San Francisco hospitals and prisons may cut back on meat. The city just voted to reduce the consumption of animal products—including meat, dairy, and eggs—in hospitals and jails.
On August 11, the City Board of Supervisors approved an ordinance to amend the Administrative Code to introduce the food purchasing standards. The Department of Public Health and the Sheriff’s Department will implement them in public hospitals and city jails, respectively.
San Francisco jails cut purchases of animal products in half by 2024. Public hospitals have until 2023 to reduce animal product purchases by 15 percent.
Environmental advocates and animal rights activists had previously urged the city to pass such a law.
“Animal agriculture is the next frontier for a rising divestment and defunding movement towards a more compassionate and sustainable world,” Victoria Gu said in a press release. Gu is a volunteer with Compassionate Bay, one of the organizations that advocated for the ordinance’s passage.
Supervisors Sandra Lee Fewer and Rafael Mandelman sponsored the measure. It is currently awaiting the signature of Mayor London Breed.
Prisons and Hospitals Cut Back on Meat
San Francisco isn’t the first U.S. city to reduce the consumption of meat and dairy in hospitals and jails.
Last December, the NYC Department of Correction introduced Meatless Mondays for its correctional officers, general jail staff, and inmates.
Correction Commission Cynthia Brann told the New York Daily News that prison menus already exceeded many FDA standards. “[B]y joining the Meatless Mondays initiative we are providing more nutritious options once a week,” she explained. “We are also proud to be encouraging a healthier planet with less of a carbon footprint,” Brann continued.

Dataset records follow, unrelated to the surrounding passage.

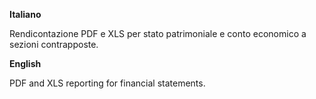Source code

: **Italiano**

Rendicontazione PDF e XLS per stato patrimoniale e conto economico a
sezioni contrapposte.

**English**

PDF and XLS reporting for financial statements.
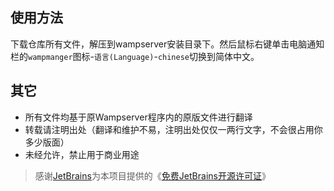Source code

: ## 使用方法
下载仓库所有文件，解压到wampserver安装目录下。然后鼠标右键单击电脑通知栏的`wampmanger`图标-`语言(Language)`-`chinese`切换到简体中文。

## 其它
* 所有文件均基于原Wampserver程序内的原版文件进行翻译
* 转载请注明出处（翻译和维护不易，注明出处仅仅一两行文字，不会很占用你多少版面）
* 未经允许，禁止用于商业用途

> 感谢[JetBrains](https://www.jetbrains.com/?from=wampserver-chinese-translate)为本项目提供的《[免费JetBrains开源许可证](https://www.jetbrains.com/buy/opensource)》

In September 2018, former governor of California Jerry Brown signed SB 1138 into law. It requires state prisons and hospitals to serve at least one vegan option to prisoners and patients during each meal.
And on August 1, the Arizona Department of Corrections replaced Halal and Kosher food with plant-based meals.
“The new Common Fare Meal provides accommodations and the ability to be more inclusive for the changing dietary needs of those incarcerated,” Bill Lamoreaux, a spokesperson for the ADOC told the Phoenix New Times.
Not all prisoners welcomed the switch. Jewish and Muslim prisoners were previously able to eat a diet that met their religious standards. They must now eat the vegan meal option.
Death row prisoner Patrick Bearup, a practicing Messianic Jew, said the new meal violates his constitutional rights. But Lamoreaux says Rabbis and Imams have approved of the vegan option. They said it “meets Halal, Kosher, and vegan religious standards.”